Data extract ::

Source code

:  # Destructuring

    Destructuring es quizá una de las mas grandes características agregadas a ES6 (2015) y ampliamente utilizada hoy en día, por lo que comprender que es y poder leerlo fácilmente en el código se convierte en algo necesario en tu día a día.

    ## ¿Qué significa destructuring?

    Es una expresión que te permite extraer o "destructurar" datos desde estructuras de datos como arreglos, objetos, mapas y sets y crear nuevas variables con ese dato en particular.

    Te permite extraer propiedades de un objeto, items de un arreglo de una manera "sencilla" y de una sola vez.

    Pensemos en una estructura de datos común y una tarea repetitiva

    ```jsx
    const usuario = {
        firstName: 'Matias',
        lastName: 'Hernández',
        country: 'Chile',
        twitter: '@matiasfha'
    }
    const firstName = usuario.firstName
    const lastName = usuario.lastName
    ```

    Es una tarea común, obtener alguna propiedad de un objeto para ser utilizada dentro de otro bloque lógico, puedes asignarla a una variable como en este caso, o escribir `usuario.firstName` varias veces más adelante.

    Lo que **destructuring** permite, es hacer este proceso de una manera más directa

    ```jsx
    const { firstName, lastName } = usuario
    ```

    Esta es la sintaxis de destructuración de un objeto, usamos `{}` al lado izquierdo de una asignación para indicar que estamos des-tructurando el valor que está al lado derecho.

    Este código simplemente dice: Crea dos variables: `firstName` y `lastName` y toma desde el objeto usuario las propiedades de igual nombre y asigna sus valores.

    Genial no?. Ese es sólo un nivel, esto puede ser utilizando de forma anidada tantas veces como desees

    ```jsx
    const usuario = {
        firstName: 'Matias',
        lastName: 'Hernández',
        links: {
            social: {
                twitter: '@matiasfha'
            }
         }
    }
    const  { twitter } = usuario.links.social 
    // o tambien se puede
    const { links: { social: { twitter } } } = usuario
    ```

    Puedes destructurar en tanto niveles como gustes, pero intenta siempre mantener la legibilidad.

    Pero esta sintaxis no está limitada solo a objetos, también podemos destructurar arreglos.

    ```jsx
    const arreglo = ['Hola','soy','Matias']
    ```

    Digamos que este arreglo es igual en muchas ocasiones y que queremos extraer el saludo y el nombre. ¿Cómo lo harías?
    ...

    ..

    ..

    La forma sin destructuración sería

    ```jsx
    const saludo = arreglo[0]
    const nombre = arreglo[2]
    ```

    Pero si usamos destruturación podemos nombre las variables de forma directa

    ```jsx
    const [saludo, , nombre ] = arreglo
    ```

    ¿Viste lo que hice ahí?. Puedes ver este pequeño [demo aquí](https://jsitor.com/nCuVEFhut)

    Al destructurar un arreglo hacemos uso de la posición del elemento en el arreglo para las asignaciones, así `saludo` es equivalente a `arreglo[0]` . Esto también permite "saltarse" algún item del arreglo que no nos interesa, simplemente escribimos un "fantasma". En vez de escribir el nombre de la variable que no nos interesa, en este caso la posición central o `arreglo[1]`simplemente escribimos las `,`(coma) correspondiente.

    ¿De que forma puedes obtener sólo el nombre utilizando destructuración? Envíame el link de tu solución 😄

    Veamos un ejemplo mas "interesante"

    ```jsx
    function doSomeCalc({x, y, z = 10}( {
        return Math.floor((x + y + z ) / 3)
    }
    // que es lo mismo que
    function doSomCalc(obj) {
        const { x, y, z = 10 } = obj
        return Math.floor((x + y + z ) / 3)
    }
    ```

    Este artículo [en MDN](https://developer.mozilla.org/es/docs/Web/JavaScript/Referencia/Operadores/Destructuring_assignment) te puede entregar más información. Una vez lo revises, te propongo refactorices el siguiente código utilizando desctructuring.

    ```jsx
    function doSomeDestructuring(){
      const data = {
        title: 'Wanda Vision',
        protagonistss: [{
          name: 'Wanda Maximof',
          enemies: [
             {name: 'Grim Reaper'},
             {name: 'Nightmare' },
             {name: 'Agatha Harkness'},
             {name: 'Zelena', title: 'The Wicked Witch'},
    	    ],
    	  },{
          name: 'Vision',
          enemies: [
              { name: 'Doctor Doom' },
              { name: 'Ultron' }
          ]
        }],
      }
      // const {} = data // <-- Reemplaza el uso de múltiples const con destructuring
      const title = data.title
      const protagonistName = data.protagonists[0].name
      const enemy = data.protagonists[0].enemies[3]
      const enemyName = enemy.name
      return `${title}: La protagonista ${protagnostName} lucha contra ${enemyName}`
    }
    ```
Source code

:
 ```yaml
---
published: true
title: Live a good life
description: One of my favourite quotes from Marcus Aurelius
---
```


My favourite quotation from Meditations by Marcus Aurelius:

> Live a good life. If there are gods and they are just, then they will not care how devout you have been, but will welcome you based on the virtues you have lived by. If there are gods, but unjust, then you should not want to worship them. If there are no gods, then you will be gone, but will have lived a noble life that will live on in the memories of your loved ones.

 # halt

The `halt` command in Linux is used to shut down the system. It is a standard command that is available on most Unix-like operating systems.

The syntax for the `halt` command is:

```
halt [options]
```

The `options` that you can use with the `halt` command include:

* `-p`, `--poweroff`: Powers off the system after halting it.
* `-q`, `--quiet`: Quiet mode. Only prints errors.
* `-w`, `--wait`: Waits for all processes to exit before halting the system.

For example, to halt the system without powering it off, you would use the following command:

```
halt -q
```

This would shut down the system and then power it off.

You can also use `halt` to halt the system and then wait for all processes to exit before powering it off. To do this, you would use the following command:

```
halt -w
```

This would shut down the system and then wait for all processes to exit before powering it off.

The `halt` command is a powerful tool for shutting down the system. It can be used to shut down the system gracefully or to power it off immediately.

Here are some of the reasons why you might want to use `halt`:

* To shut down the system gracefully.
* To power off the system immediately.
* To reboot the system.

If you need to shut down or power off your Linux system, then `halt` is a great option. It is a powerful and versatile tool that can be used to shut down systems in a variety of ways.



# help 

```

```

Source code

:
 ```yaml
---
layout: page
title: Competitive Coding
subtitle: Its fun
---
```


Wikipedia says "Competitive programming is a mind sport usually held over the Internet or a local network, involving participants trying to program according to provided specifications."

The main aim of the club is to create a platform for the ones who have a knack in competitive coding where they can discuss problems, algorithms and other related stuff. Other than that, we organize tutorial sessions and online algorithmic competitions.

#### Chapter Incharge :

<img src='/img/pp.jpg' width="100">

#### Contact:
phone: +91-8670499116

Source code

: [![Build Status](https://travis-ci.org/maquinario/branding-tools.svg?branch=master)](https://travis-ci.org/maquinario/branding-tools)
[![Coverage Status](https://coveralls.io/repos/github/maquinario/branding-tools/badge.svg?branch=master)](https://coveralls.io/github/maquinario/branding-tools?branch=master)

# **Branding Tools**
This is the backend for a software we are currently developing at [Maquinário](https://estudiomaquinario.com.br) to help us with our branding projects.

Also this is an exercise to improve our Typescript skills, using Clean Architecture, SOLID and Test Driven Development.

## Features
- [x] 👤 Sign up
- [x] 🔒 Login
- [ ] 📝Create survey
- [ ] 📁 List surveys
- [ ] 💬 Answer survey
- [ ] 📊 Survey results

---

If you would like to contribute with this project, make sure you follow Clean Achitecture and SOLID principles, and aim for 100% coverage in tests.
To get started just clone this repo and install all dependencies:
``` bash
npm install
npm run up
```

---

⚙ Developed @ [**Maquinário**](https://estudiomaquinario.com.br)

Exercise details :: Nothing should be dropped or changed, so repeat all of the entries exactly.

Task response ::
Source code

:  # Destructuring

    Destructuring es quizá una de las mas grandes características agregadas a ES6 (2015) y ampliamente utilizada hoy en día, por lo que comprender que es y poder leerlo fácilmente en el código se convierte en algo necesario en tu día a día.

    ## ¿Qué significa destructuring?

    Es una expresión que te permite extraer o "destructurar" datos desde estructuras de datos como arreglos, objetos, mapas y sets y crear nuevas variables con ese dato en particular.

    Te permite extraer propiedades de un objeto, items de un arreglo de una manera "sencilla" y de una sola vez.

    Pensemos en una estructura de datos común y una tarea repetitiva

    ```jsx
    const usuario = {
        firstName: 'Matias',
        lastName: 'Hernández',
        country: 'Chile',
        twitter: '@matiasfha'
    }
    const firstName = usuario.firstName
    const lastName = usuario.lastName
    ```

    Es una tarea común, obtener alguna propiedad de un objeto para ser utilizada dentro de otro bloque lógico, puedes asignarla a una variable como en este caso, o escribir `usuario.firstName` varias veces más adelante.

    Lo que **destructuring** permite, es hacer este proceso de una manera más directa

    ```jsx
    const { firstName, lastName } = usuario
    ```

    Esta es la sintaxis de destructuración de un objeto, usamos `{}` al lado izquierdo de una asignación para indicar que estamos des-tructurando el valor que está al lado derecho.

    Este código simplemente dice: Crea dos variables: `firstName` y `lastName` y toma desde el objeto usuario las propiedades de igual nombre y asigna sus valores.

    Genial no?. Ese es sólo un nivel, esto puede ser utilizando de forma anidada tantas veces como desees

    ```jsx
    const usuario = {
        firstName: 'Matias',
        lastName: 'Hernández',
        links: {
            social: {
                twitter: '@matiasfha'
            }
         }
    }
    const  { twitter } = usuario.links.social 
    // o tambien se puede
    const { links: { social: { twitter } } } = usuario
    ```

    Puedes destructurar en tanto niveles como gustes, pero intenta siempre mantener la legibilidad.

    Pero esta sintaxis no está limitada solo a objetos, también podemos destructurar arreglos.

    ```jsx
    const arreglo = ['Hola','soy','Matias']
    ```

    Digamos que este arreglo es igual en muchas ocasiones y que queremos extraer el saludo y el nombre. ¿Cómo lo harías?
    ...

    ..

    ..

    La forma sin destructuración sería

    ```jsx
    const saludo = arreglo[0]
    const nombre = arreglo[2]
    ```

    Pero si usamos destruturación podemos nombre las variables de forma directa

    ```jsx
    const [saludo, , nombre ] = arreglo
    ```

    ¿Viste lo que hice ahí?. Puedes ver este pequeño [demo aquí](https://jsitor.com/nCuVEFhut)

    Al destructurar un arreglo hacemos uso de la posición del elemento en el arreglo para las asignaciones, así `saludo` es equivalente a `arreglo[0]` . Esto también permite "saltarse" algún item del arreglo que no nos interesa, simplemente escribimos un "fantasma". En vez de escribir el nombre de la variable que no nos interesa, en este caso la posición central o `arreglo[1]`simplemente escribimos las `,`(coma) correspondiente.

    ¿De que forma puedes obtener sólo el nombre utilizando destructuración? Envíame el link de tu solución 😄

    Veamos un ejemplo mas "interesante"

    ```jsx
    function doSomeCalc({x, y, z = 10}( {
        return Math.floor((x + y + z ) / 3)
    }
    // que es lo mismo que
    function doSomCalc(obj) {
        const { x, y, z = 10 } = obj
        return Math.floor((x + y + z ) / 3)
    }
    ```

    Este artículo [en MDN](https://developer.mozilla.org/es/docs/Web/JavaScript/Referencia/Operadores/Destructuring_assignment) te puede entregar más información. Una vez lo revises, te propongo refactorices el siguiente código utilizando desctructuring.

    ```jsx
    function doSomeDestructuring(){
      const data = {
        title: 'Wanda Vision',
        protagonistss: [{
          name: 'Wanda Maximof',
          enemies: [
             {name: 'Grim Reaper'},
             {name: 'Nightmare' },
             {name: 'Agatha Harkness'},
             {name: 'Zelena', title: 'The Wicked Witch'},
    	    ],
    	  },{
          name: 'Vision',
          enemies: [
              { name: 'Doctor Doom' },
              { name: 'Ultron' }
          ]
        }],
      }
      // const {} = data // <-- Reemplaza el uso de múltiples const con destructuring
      const title = data.title
      const protagonistName = data.protagonists[0].name
      const enemy = data.protagonists[0].enemies[3]
      const enemyName = enemy.name
      return `${title}: La protagonista ${protagnostName} lucha contra ${enemyName}`
    }
    ```
Source code

:
 ```yaml
---
published: true
title: Live a good life
description: One of my favourite quotes from Marcus Aurelius
---
```


My favourite quotation from Meditations by Marcus Aurelius:

> Live a good life. If there are gods and they are just, then they will not care how devout you have been, but will welcome you based on the virtues you have lived by. If there are gods, but unjust, then you should not want to worship them. If there are no gods, then you will be gone, but will have lived a noble life that will live on in the memories of your loved ones.

 # halt

The `halt` command in Linux is used to shut down the system. It is a standard command that is available on most Unix-like operating systems.

The syntax for the `halt` command is:

```
halt [options]
```

The `options` that you can use with the `halt` command include:

* `-p`, `--poweroff`: Powers off the system after halting it.
* `-q`, `--quiet`: Quiet mode. Only prints errors.
* `-w`, `--wait`: Waits for all processes to exit before halting the system.

For example, to halt the system without powering it off, you would use the following command:

```
halt -q
```

This would shut down the system and then power it off.

You can also use `halt` to halt the system and then wait for all processes to exit before powering it off. To do this, you would use the following command:

```
halt -w
```

This would shut down the system and then wait for all processes to exit before powering it off.

The `halt` command is a powerful tool for shutting down the system. It can be used to shut down the system gracefully or to power it off immediately.

Here are some of the reasons why you might want to use `halt`:

* To shut down the system gracefully.
* To power off the system immediately.
* To reboot the system.

If you need to shut down or power off your Linux system, then `halt` is a great option. It is a powerful and versatile tool that can be used to shut down systems in a variety of ways.



# help 

```

```

Source code

:
 ```yaml
---
layout: page
title: Competitive Coding
subtitle: Its fun
---
```


Wikipedia says "Competitive programming is a mind sport usually held over the Internet or a local network, involving participants trying to program according to provided specifications."

The main aim of the club is to create a platform for the ones who have a knack in competitive coding where they can discuss problems, algorithms and other related stuff. Other than that, we organize tutorial sessions and online algorithmic competitions.

#### Chapter Incharge :

<img src='/img/pp.jpg' width="100">

#### Contact:
phone: +91-8670499116

Source code

: [![Build Status](https://travis-ci.org/maquinario/branding-tools.svg?branch=master)](https://travis-ci.org/maquinario/branding-tools)
[![Coverage Status](https://coveralls.io/repos/github/maquinario/branding-tools/badge.svg?branch=master)](https://coveralls.io/github/maquinario/branding-tools?branch=master)

# **Branding Tools**
This is the backend for a software we are currently developing at [Maquinário](https://estudiomaquinario.com.br) to help us with our branding projects.

Also this is an exercise to improve our Typescript skills, using Clean Architecture, SOLID and Test Driven Development.

## Features
- [x] 👤 Sign up
- [x] 🔒 Login
- [ ] 📝Create survey
- [ ] 📁 List surveys
- [ ] 💬 Answer survey
- [ ] 📊 Survey results

---

If you would like to contribute with this project, make sure you follow Clean Achitecture and SOLID principles, and aim for 100% coverage in tests.
To get started just clone this repo and install all dependencies:
``` bash
npm install
npm run up
```

---

⚙ Developed @ [**Maquinário**](https://estudiomaquinario.com.br)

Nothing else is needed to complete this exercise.